En el mundo de la tecnología, incluso para sus detractores, todo mal es el resultado de una negligencia, tampoco es que yo considere que la filosofía como tal tiene algo verdaderamente revelador que decir en las circunstancias actuales y que no haya dicho ya en otras ocasiones. Creo que resulta ampuloso e inútil insistir de nuevo en la vulnerabilidad del ser humano, en la fragilidad de las estructuras sociales y económicas, o en el memento mori que a tantos seduce repetir campanilla en mano. Que de este planeta nos puede barrer un día cualquier viento, incluso uno que hayamos alimentado nosotros, es algo que ha formado parte de la cartilla escolar desde hace mucho, solo que ahora le añadimos el detonante tecnológico, que antes faltaba. Una tecnología que, por cierto, es la que quizás pueda sacarnos las castañas del fuego, porque este virus, una máquina simple y casi perfecta de reproducción parasitaria, tiene también sus flancos débiles. Pero, como si de precio que se nos hace pagar se tratara, está haciendo también lo suyo por despojarnos de todo buen ánimo. A nadie se le escapa que uno de los primeros lugares donde empezó a oler a cerrado durante este confinamiento ha sido en las redes sociales, sobre todo en algunas de sus habitaciones.
¿Saben qué es lo más filosófico que creo haber hecho estos días? Salir con mi hija a las ocho de la tarde a la terraza a aplaudir junto con buena parte del barrio. No sé cuánto durará este gesto, pero es el reconocimiento implícito por parte de quienes probablemente ni siquiera se lo han planteado nunca, de que lo que nos distingue como humanos es la cooperación, que somos el primate más colaborativo que existe, y que, como han mostrado los psicólogos, lo somos desde los primeros meses de nuestra vida. La razón no es tan exclusiva de nuestra especie como se creía; si acaso lo es la pretensión de tener la razón a toda costa. Esa celebración vespertina de nuestra capacidad para cooperar sí que me parece digna de atención. Mientras que algunos gobiernos hacen cuentas con el número de muertos que tal o cual medida frente a la pandemia tendría, hay personas jugándose la vida por salvar la de otras personas.
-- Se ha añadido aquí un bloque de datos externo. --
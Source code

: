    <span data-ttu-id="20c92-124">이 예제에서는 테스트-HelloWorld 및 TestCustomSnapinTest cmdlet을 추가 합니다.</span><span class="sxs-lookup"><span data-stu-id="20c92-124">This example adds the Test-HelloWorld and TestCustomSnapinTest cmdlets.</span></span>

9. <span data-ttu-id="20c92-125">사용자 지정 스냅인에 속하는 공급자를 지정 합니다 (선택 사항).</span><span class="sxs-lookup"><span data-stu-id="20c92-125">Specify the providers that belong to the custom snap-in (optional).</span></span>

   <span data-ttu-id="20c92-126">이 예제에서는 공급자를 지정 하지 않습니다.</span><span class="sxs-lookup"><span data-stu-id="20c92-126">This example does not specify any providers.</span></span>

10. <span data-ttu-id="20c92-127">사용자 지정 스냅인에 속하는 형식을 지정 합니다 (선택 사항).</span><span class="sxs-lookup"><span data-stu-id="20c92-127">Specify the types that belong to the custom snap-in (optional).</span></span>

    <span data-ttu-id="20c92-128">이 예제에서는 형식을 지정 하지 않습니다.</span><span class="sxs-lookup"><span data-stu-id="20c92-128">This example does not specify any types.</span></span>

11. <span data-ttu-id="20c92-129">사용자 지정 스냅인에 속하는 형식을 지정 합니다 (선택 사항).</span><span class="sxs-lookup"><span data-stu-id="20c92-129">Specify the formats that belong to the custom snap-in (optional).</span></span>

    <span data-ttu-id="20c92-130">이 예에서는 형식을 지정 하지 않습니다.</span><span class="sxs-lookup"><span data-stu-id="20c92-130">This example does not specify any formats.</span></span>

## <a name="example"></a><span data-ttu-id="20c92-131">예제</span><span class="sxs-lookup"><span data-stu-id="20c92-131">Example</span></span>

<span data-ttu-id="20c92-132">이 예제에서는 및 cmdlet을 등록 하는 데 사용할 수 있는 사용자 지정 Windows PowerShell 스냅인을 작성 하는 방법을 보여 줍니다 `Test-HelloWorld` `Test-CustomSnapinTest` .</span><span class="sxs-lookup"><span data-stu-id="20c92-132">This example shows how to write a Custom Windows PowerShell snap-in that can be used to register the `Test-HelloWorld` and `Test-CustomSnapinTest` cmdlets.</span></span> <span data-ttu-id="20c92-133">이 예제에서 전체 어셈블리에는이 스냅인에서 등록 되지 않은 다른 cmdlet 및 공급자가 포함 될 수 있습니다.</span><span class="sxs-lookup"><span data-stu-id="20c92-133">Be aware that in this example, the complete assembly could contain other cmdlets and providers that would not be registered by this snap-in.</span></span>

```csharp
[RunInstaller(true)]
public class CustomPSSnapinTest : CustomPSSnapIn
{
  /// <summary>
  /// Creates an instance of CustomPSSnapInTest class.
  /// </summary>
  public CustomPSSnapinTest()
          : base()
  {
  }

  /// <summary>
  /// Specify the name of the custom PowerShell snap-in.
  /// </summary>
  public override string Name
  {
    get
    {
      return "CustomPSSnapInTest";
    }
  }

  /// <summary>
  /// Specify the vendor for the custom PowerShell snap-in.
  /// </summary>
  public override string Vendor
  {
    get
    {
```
Lo que nos distingue como humanos es la cooperación, que somos el primate más colaborativo que existe
Más sorprendente e interesante como problema filosófico que el de la existencia del mal me parece a mí el de la irrazonable existencia del bien. Porque si realmente viviéramos en ese mundo dominado por el pensamiento calculador del que tanto habló la filosofía hace unos años, un pensamiento para el que los muertos son solo cifras y las personas solo recursos, esto que está ocurriendo a diario en los hospitales de medio mundo, o en los portales en los que los jóvenes ponen anuncios para ayudar a los mayores, no podría estar ocurriendo. Mientras que los centros de poder tradicionales quedan en evidencia, la cooperación (llámele solidaridad si usted quiere) vence al miedo. Quizás el mundo sea muy diferente cuando todo esto acabe, como ya sugieren algunos, pero si esa diferencia lo es para bien, sin duda se deberá a esa fuerza extraña que nos empuja a cooperar con los otros, en la cual se incluye la voluntad de reconstruir de nuevo las redes sociales e institucionales que se hayan quebrado y hayan dejado fuera de nuevo, como ya sabemos que siempre ocurre, a los más débiles.